For each task, collect demonstrations using a teleoperation interface (VR controller for 6-DoF tasks, keyboard for simple tasks). Target 100-200 successful demonstrations per task for the standard training set, plus 20-50 for a few-shot training set. Collect demonstrations from at least 3 different operators to avoid operator-specific motion biases. Record at the robot's native control frequency (10-50 Hz) with synchronized RGB images (224x224 or 256x256), depth maps (if using RGB-D), joint positions, joint velocities, end-effector poses (position + quaternion), gripper state, and the action commands sent to the robot.
Apply quality filters before including demonstrations in the canonical set. Discard episodes with: tracking error above 3cm between commanded and actual end-effector pose (indicates teleoperation lag), any collision events, episode length above 2x the median for that task (indicates operator confusion or recovery attempts), or missing sensor data (dropped camera frames, proprioception gaps). Re-collect to maintain the target count. After filtering, verify that the training set covers the full initial state distribution by plotting end-effector start and goal positions and checking coverage.

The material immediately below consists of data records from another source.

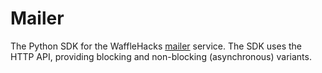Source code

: # Mailer

The Python SDK for the WaffleHacks [mailer](https://github.com/WaffleHacks/mailer) service.
The SDK uses the HTTP API, providing blocking and non-blocking (asynchronous) variants.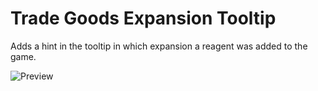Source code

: # Trade Goods Expansion Tooltip

Adds a hint in the tooltip in which expansion a reagent was added to the game.

![Preview](https://gitlab.com/alexanderneu/TradeGoodsExpansionTooltip/-/wikis/uploads/0b076550f6107c66991de8e54f147658/Preview.png)
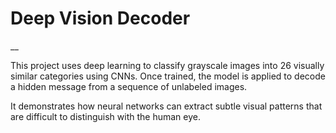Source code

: # Deep Vision Decoder
__

This project uses deep learning to classify grayscale images into 26 visually similar categories using CNNs. Once trained, the model is applied to decode a hidden message from a sequence of unlabeled images.

It demonstrates how neural networks can extract subtle visual patterns that are difficult to distinguish with the human eye.
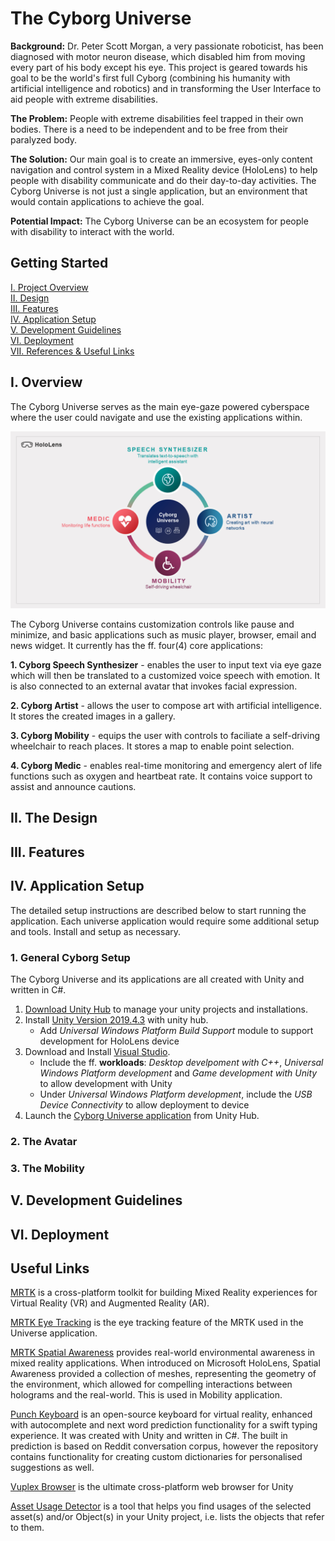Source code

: # The Cyborg Universe

**Background:** Dr. Peter Scott Morgan, a very passionate roboticist, has been diagnosed with motor neuron disease, which disabled him from moving every part of his body except his eye. This project is geared towards his goal to be the world's first full Cyborg (combining his humanity with artificial intelligence and robotics) and in transforming the User Interface to aid people with extreme disabilities. 

**The Problem:** People with extreme disabilities feel trapped in their own bodies. There is a need to be independent and to be free from their paralyzed body.

**The Solution:** Our main goal is to create an immersive, eyes-only content navigation and control system in a Mixed Reality device (HoloLens) to help people with disability communicate and do their day-to-day activities. The Cyborg Universe is not just a single application, but an environment that would contain applications to achieve the goal. 

**Potential Impact:** The Cyborg Universe can be an ecosystem for people with disability to interact with the world.

## Getting Started
[I. Project Overview](#Overview) <br />
[II. Design](#Design)<br />
[III. Features](#Features)<br />
[IV. Application Setup](#AppSetup)<br />
[V. Development Guidelines](GUIDELINES.md)<br />
[VI. Deployment](#Deployment)<br />
[VII. References & Useful Links](#Links)<br />


<a name="Overview"></a>
## I. Overview
The Cyborg Universe serves as the main eye-gaze powered cyberspace where the user could navigate and use the existing applications within. 

![Overview Image](Documentation/Project/CyborgUniverse_Overview.png)

The Cyborg Universe contains customization controls like pause and minimize, and basic applications such as music player, browser, email and news widget. It currently has the ff. four(4) core applications:

**1. Cyborg Speech Synthesizer** - enables the user to input text via eye gaze which will then be translated to a customized voice speech with emotion. It is also connected to an external avatar that invokes facial expression. 

**2. Cyborg Artist** - allows the user to compose art with artificial intelligence. It stores the created images in a gallery.

**3. Cyborg Mobility** - equips the user with controls to faciliate a self-driving wheelchair to reach places. It stores a map to enable point selection. 

**4. Cyborg Medic** - enables real-time monitoring and emergency alert of life functions such as oxygen and heartbeat rate. It contains voice support to assist and announce cautions.

<a name="Design"></a>
## **II. The Design**



<a name="Features"></a>
## **III. Features**



<a name="AppSetup"></a>
## **IV. Application Setup**
The detailed setup instructions are described below to start running the application. Each universe application would require some additional setup and tools. Install and setup as necessary.

### **1. General Cyborg Setup**
The Cyborg Universe and its applications are all created with Unity and written in C#. 

  1. [Download Unity Hub](https://unity3d.com/get-unity/download) to manage your unity projects and installations.
  2. Install [Unity Version 2019.4.3](https://unity3d.com/unity/whats-new/2019.4.3) with unity hub. 
      - Add *Universal Windows Platform Build Support* module to support development for HoloLens device
  3. Download and Install [Visual Studio](https://visualstudio.microsoft.com/downloads/). 
      - Include the ff. __workloads__: *Desktop develpoment with C++*, *Universal Windows Platform development* and *Game development with Unity* to allow development with Unity
      - Under *Universal Windows Platform development*, include the *USB Device Connectivity* to allow deployment to device
   4. Launch the [Cyborg Universe application](Code/Development) from Unity Hub.
   
### **2. The Avatar**

### **3. The Mobility**

## **V. Development Guidelines**

<a name="Deployment"></a>
## **VI. Deployment**

<a name="Links"></a>
## **Useful Links**

[MRTK](https://microsoft.github.io/MixedRealityToolkit-Unity/Documentation/WelcomeToMRTK.html) is a cross-platform toolkit for building Mixed Reality experiences for Virtual Reality (VR) and Augmented Reality (AR). 

[MRTK Eye Tracking](https://microsoft.github.io/MixedRealityToolkit-Unity/Documentation/EyeTracking/EyeTracking_BasicSetup.html) is the eye tracking feature of the MRTK used in the Universe application.

[MRTK Spatial Awareness](https://microsoft.github.io/MixedRealityToolkit-Unity/Documentation/SpatialAwareness/SpatialAwarenessGettingStarted.html) provides real-world environmental awareness in mixed reality applications. When introduced on Microsoft HoloLens, Spatial Awareness provided a collection of meshes, representing the geometry of the environment, which allowed for compelling interactions between holograms and the real-world. This is used in Mobility application.

[Punch Keyboard](https://github.com/rjth/Punchkeyboard) is an open-source keyboard for virtual reality, enhanced with autocomplete and next word prediction functionality for a swift typing experience. It was created with Unity and written in C#. The built in prediction is based on Reddit conversation corpus, however the repository contains functionality for creating custom dictionaries for personalised suggestions as well.

[Vuplex Browser](https://developer.vuplex.com/webview/overview) is the ultimate cross-platform web browser for Unity

[Asset Usage Detector](https://assetstore.unity.com/packages/tools/utilities/asset-usage-detector-112837) is a tool that helps you find usages of the selected asset(s) and/or Object(s) in your Unity project, i.e. lists the objects that refer to them.
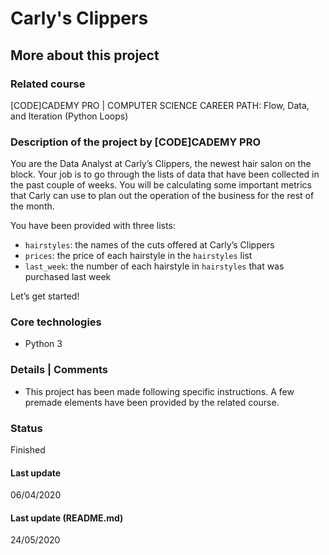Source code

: # Carly's Clippers

## More about this project

### Related course
[CODE]CADEMY PRO | COMPUTER SCIENCE CAREER PATH: Flow, Data, and Iteration (Python Loops)

### Description of the project by [CODE]CADEMY PRO
You are the Data Analyst at Carly’s Clippers, the newest hair salon on the block. Your job is to go through the lists of data that have been collected in the past couple of weeks. You will be calculating some important metrics that Carly can use to plan out the operation of the business for the rest of the month.

You have been provided with three lists:  
- `hairstyles`: the names of the cuts offered at Carly’s Clippers  
- `prices`: the price of each hairstyle in the `hairstyles` list  
- `last_week`: the number of each hairstyle in `hairstyles` that was purchased last week  

Let’s get started!

### Core technologies
- Python 3

### Details | Comments
- This project has been made following specific instructions. A few premade elements have been provided by the related course.

### Status
Finished

#### Last update
06/04/2020

#### Last update (README.md)
24/05/2020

Store the training dataset in two standard formats. HDF5 following the robomimic convention: `/data/demo_N/obs/rgb_wrist` (uint8, T x H x W x 3), `/data/demo_N/obs/state` (float64, T x state_dim), `/data/demo_N/actions` (float64, T x action_dim), with a `/data/demo_N/attrs` group containing task_id, operator_id, and success (always True for canonical training data). RLDS format for users of RT-X, Octo, and OpenVLA: TFRecord episodes with standardized feature names. Include action normalization statistics (mean, std per dimension) computed on the training set, stored in the dataset metadata.

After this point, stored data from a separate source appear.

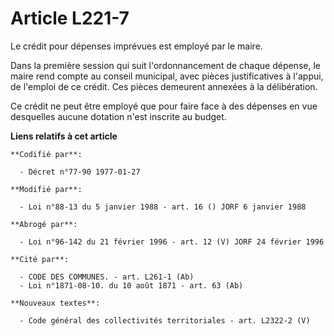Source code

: # Article L221-7

Le crédit pour dépenses imprévues est employé par le maire.

Dans la première session qui suit l'ordonnancement de chaque dépense, le maire rend compte au conseil municipal, avec pièces
justificatives à l'appui, de l'emploi de ce crédit. Ces pièces demeurent annexées à la délibération.

Ce crédit ne peut être employé que pour faire face à des dépenses en vue desquelles aucune dotation n'est inscrite au budget.

**Liens relatifs à cet article**

	**Codifié par**:

	  - Décret n°77-90 1977-01-27

	**Modifié par**:

	  - Loi n°88-13 du 5 janvier 1988 - art. 16 () JORF 6 janvier 1988

	**Abrogé par**:

	  - Loi n°96-142 du 21 février 1996 - art. 12 (V) JORF 24 février 1996

	**Cité par**:

	  - CODE DES COMMUNES. - art. L261-1 (Ab)
	  - Loi n°1871-08-10. du 10 août 1871 - art. 63 (Ab)

	**Nouveaux textes**:

	  - Code général des collectivités territoriales - art. L2322-2 (V)
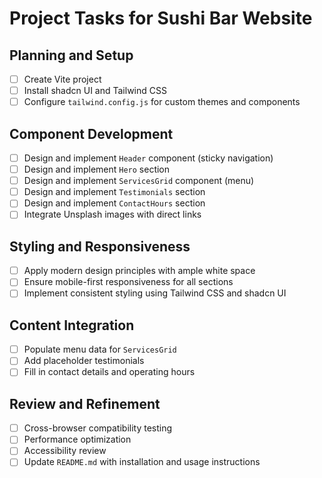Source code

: # Project Tasks for Sushi Bar Website

## Planning and Setup
- [ ] Create Vite project
- [ ] Install shadcn UI and Tailwind CSS
- [ ] Configure `tailwind.config.js` for custom themes and components

## Component Development
- [ ] Design and implement `Header` component (sticky navigation)
- [ ] Design and implement `Hero` section
- [ ] Design and implement `ServicesGrid` component (menu)
- [ ] Design and implement `Testimonials` section
- [ ] Design and implement `ContactHours` section
- [ ] Integrate Unsplash images with direct links

## Styling and Responsiveness
- [ ] Apply modern design principles with ample white space
- [ ] Ensure mobile-first responsiveness for all sections
- [ ] Implement consistent styling using Tailwind CSS and shadcn UI

## Content Integration
- [ ] Populate menu data for `ServicesGrid`
- [ ] Add placeholder testimonials
- [ ] Fill in contact details and operating hours

## Review and Refinement
- [ ] Cross-browser compatibility testing
- [ ] Performance optimization
- [ ] Accessibility review
- [ ] Update `README.md` with installation and usage instructions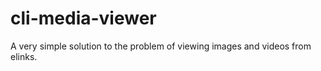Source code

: # cli-media-viewer
A very simple solution to the problem of viewing images and videos from elinks. 

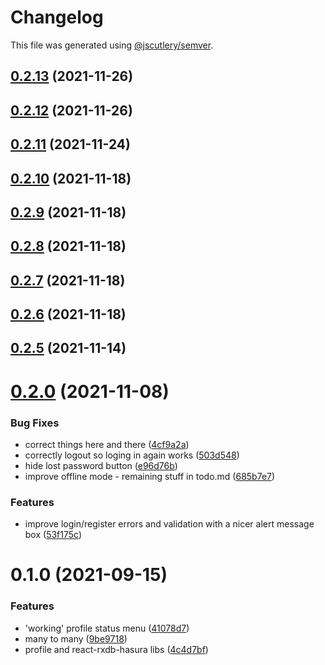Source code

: # Changelog

This file was generated using [@jscutlery/semver](https://github.com/jscutlery/semver).

## [0.2.13](https://github.com/platyplus/platydev/compare/ui-auth@0.2.12...ui-auth@0.2.13) (2021-11-26)



## [0.2.12](https://github.com/platyplus/platydev/compare/ui-auth@0.2.11...ui-auth@0.2.12) (2021-11-26)



## [0.2.11](https://github.com/platyplus/platydev/compare/ui-auth@0.2.10...ui-auth@0.2.11) (2021-11-24)



## [0.2.10](https://github.com/platyplus/platydev/compare/ui-auth@0.2.9...ui-auth@0.2.10) (2021-11-18)



## [0.2.9](https://github.com/platyplus/platydev/compare/ui-auth@0.2.8...ui-auth@0.2.9) (2021-11-18)



## [0.2.8](https://github.com/platyplus/platydev/compare/ui-auth@0.2.7...ui-auth@0.2.8) (2021-11-18)



## [0.2.7](https://github.com/platyplus/platydev/compare/ui-auth@0.2.6...ui-auth@0.2.7) (2021-11-18)



## [0.2.6](https://github.com/platyplus/platydev/compare/ui-auth@0.2.5...ui-auth@0.2.6) (2021-11-18)



## [0.2.5](https://github.com/platyplus/platydev/compare/ui-auth@0.2.4...ui-auth@0.2.5) (2021-11-14)

# [0.2.0](https://github.com/platyplus/platydev/compare/ui-auth@0.1.0...ui-auth@0.2.0) (2021-11-08)

### Bug Fixes

- correct things here and there ([4cf9a2a](https://github.com/platyplus/platydev/commit/4cf9a2a6c9f67e4c52b98d81ed94e0705314388c))
- correctly logout so loging in again works ([503d548](https://github.com/platyplus/platydev/commit/503d548f34821beaaa0c7dbe882368d346c82861))
- hide lost password button ([e96d76b](https://github.com/platyplus/platydev/commit/e96d76b5d3eb70f37c5d6032efd5e02804d67186))
- improve offline mode - remaining stuff in todo.md ([685b7e7](https://github.com/platyplus/platydev/commit/685b7e7fd7ecb5b0f1353211ab2186bd2ec0129e))

### Features

- improve login/register errors and validation with a nicer alert message box ([53f175c](https://github.com/platyplus/platydev/commit/53f175ca3fd64e7ded9d5f7105f8b1843982e9f5))

# 0.1.0 (2021-09-15)

### Features

- 'working' profile status menu ([41078d7](https://github.com/platyplus/platyplus/commit/41078d79e6d770a814d61b688ef236c75dcf0782))
- many to many ([9be9718](https://github.com/platyplus/platyplus/commit/9be971873f36d4e142a6f19eed8a889391dc68ae))
- profile and react-rxdb-hasura libs ([4c4d7bf](https://github.com/platyplus/platyplus/commit/4c4d7bf9656b6d8ed2ef7a1ca4817127365d7caf))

Publish the training data with a permissive license (CC-BY-4.0 or Apache 2.0). A benchmark with restricted training data will not be adopted because researchers cannot publish derivative work.

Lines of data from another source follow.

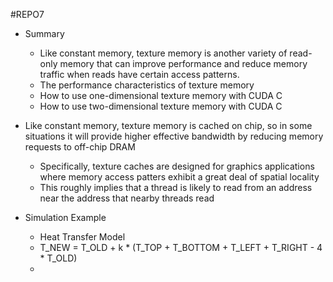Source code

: #REPO7

- Summary
    - Like constant memory, texture memory is another variety of read-only memory that can improve performance and reduce 
    memory traffic when reads have certain access patterns.
    - The performance characteristics of texture memory
    - How to use one-dimensional texture memory with CUDA C
    - How to use two-dimensional texture memory with CUDA C
    
- Like constant memory, texture memory is cached on chip, so in some situations it will provide higher effective bandwidth by reducing memory requests to off-chip DRAM
    - Specifically, texture caches are designed for graphics applications where memory access patters exhibit a great deal of spatial locality
    - This roughly implies that a thread is likely to read from an address near the address that nearby threads read

- Simulation Example
    - Heat Transfer Model
    - T_NEW = T_OLD + k * (T_TOP + T_BOTTOM + T_LEFT + T_RIGHT - 4 * T_OLD)
    -  
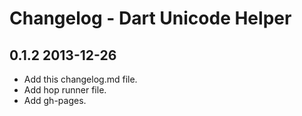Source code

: # Changelog - Dart Unicode Helper

## 0.1.2 2013-12-26

* Add this changelog.md file.
* Add hop runner file.
* Add gh-pages.

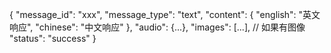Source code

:{
  "message_id": "xxx",
  "message_type": "text",
  "content": {
    "english": "英文响应",
    "chinese": "中文响应"
  },
  "audio": {...},
  "images": [...],  // 如果有图像
  "status": "success"
}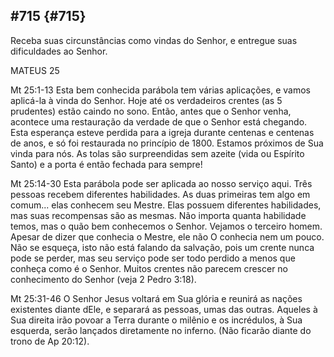 ## #715 {#715}

Receba suas circunstâncias como vindas do Senhor, e entregue suas dificuldades ao Senhor.

MATEUS 25

Mt 25:1-13 Esta bem conhecida parábola tem várias aplicações, e vamos aplicá-la à vinda do Senhor. Hoje até os verdadeiros crentes (as 5 prudentes) estão caindo no sono. Então, antes que o Senhor venha, acontece uma restauração da verdade de que o Senhor está chegando. Esta esperança esteve perdida para a igreja durante centenas e centenas de anos, e só foi restaurada no princípio de 1800\. Estamos próximos de Sua vinda para nós. As tolas são surpreendidas sem azeite (vida ou Espírito Santo) e a porta é então fechada para sempre!

Mt 25:14-30 Esta parábola pode ser aplicada ao nosso serviço aqui. Três pessoas recebem diferentes habilidades. As duas primeiras tem algo em comum... elas conhecem seu Mestre. Elas possuem diferentes habilidades, mas suas recompensas são as mesmas. Não importa quanta habilidade temos, mas o quão bem conhecemos o Senhor. Vejamos o terceiro homem. Apesar de dizer que conhecia o Mestre, ele não O conhecia nem um pouco. Não se esqueça, isto não está falando da salvação, pois um crente nunca pode se perder, mas seu serviço pode ser todo perdido a menos que conheça como é o Senhor. Muitos crentes não parecem crescer no conhecimento do Senhor (veja 2 Pedro 3:18).

Mt 25:31-46 O Senhor Jesus voltará em Sua glória e reunirá as nações existentes diante dEle, e separará as pessoas, umas das outras. Aqueles à Sua direita irão povoar a Terra durante o milênio e os incrédulos, à Sua esquerda, serão lançados diretamente no inferno. (Não ficarão diante do trono de Ap 20:12).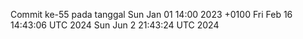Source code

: Commit ke-55 pada tanggal Sun Jan 01 14:00 2023 +0100
Fri Feb 16 14:43:06 UTC 2024
Sun Jun  2 21:43:24 UTC 2024
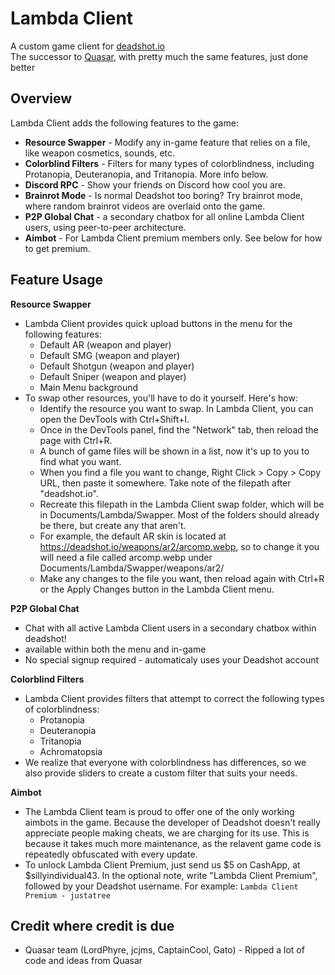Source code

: # Lambda Client

A custom game client for [deadshot.io](https://deadshot.io) <br>
The successor to [Quasar](https://github.com/LordPhyre/Quasar-DSC), with pretty much the same features, just done better

## Overview

Lambda Client adds the following features to the game:

- **Resource Swapper** - Modify any in-game feature that relies on a file, like weapon cosmetics, sounds, etc.
- **Colorblind Filters** - Filters for many types of colorblindness, including Protanopia, Deuteranopia, and Tritanopia. More info below.
- **Discord RPC** - Show your friends on Discord how cool you are.
- **Brainrot Mode** - Is normal Deadshot too boring? Try brainrot mode, where random brainrot videos are overlaid onto the game.
- **P2P Global Chat** - a secondary chatbox for all online Lambda Client users, using peer-to-peer architecture.
- **Aimbot** - For Lambda Client premium members only. See below for how to get premium.

## Feature Usage

**Resource Swapper**

- Lambda Client provides quick upload buttons in the menu for the following features:
  - Default AR (weapon and player)
  - Default SMG (weapon and player)
  - Default Shotgun (weapon and player)
  - Default Sniper (weapon and player)
  - Main Menu background
- To swap other resources, you'll have to do it yourself. Here's how:
  - Identify the resource you want to swap. In Lambda Client, you can open the DevTools with Ctrl+Shift+I.
  - Once in the DevTools panel, find the "Network" tab, then reload the page with Ctrl+R.
  - A bunch of game files will be shown in a list, now it's up to you to find what you want.
  - When you find a file you want to change, Right Click > Copy > Copy URL, then paste it somewhere. Take note of the filepath after "deadshot.io".
  - Recreate this filepath in the Lambda Client swap folder, which will be in Documents/Lambda/Swapper. Most of the folders should already be there, but create any that aren't.
  - For example, the default AR skin is located at https://deadshot.io/weapons/ar2/arcomp.webp, so to change it you will need a file called arcomp.webp under Documents/Lambda/Swapper/weapons/ar2/
  - Make any changes to the file you want, then reload again with Ctrl+R or the Apply Changes button in the Lambda Client menu.

**P2P Global Chat**

- Chat with all active Lambda Client users in a secondary chatbox within deadshot!
- available within both the menu and in-game
- No special signup required - automaticaly uses your Deadshot account

**Colorblind Filters**

- Lambda Client provides filters that attempt to correct the following types of colorblindness:
  - Protanopia
  - Deuteranopia
  - Tritanopia
  - Achromatopsia
- We realize that everyone with colorblindness has differences, so we also provide sliders to create a custom filter that suits your needs.

**Aimbot**

- The Lambda Client team is proud to offer one of the only working aimbots in the game. Because the developer of Deadshot doesn't really appreciate people making cheats, we are charging for its use. This is because it takes much more maintenance, as the relavent game code is repeatedly obfuscated with every update.
- To unlock Lambda Client Premium, just send us $5 on CashApp, at $sillyindividual43. In the optional note, write "Lambda Client Premium", followed by your Deadshot username. For example: `Lambda Client Premium - justatree`

## Credit where credit is due

- Quasar team (LordPhyre, jcjms, CaptainCool, Gato) - Ripped a lot of code and ideas from Quasar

Tip: Collect 20% more demonstrations than your target to account for quality filtering. Filtering out 15-20% of episodes is normal for teleop data.
Tip: Include a small 'validation' split (10% of training episodes) held out for hyperparameter tuning. Without this, researchers tune on the test set, which invalidates results.
Tip: Provide a visualization script that renders any training episode as a video with trajectory overlay. This is the first thing every new benchmark user will run.
Build the Automated Evaluation Harness
Create a containerized evaluation pipeline that takes a policy checkpoint as input and produces a standardized results report. This harness is the single most important component for benchmark adoption because it eliminates implementation differences in evaluation code that cause result discrepancies between labs.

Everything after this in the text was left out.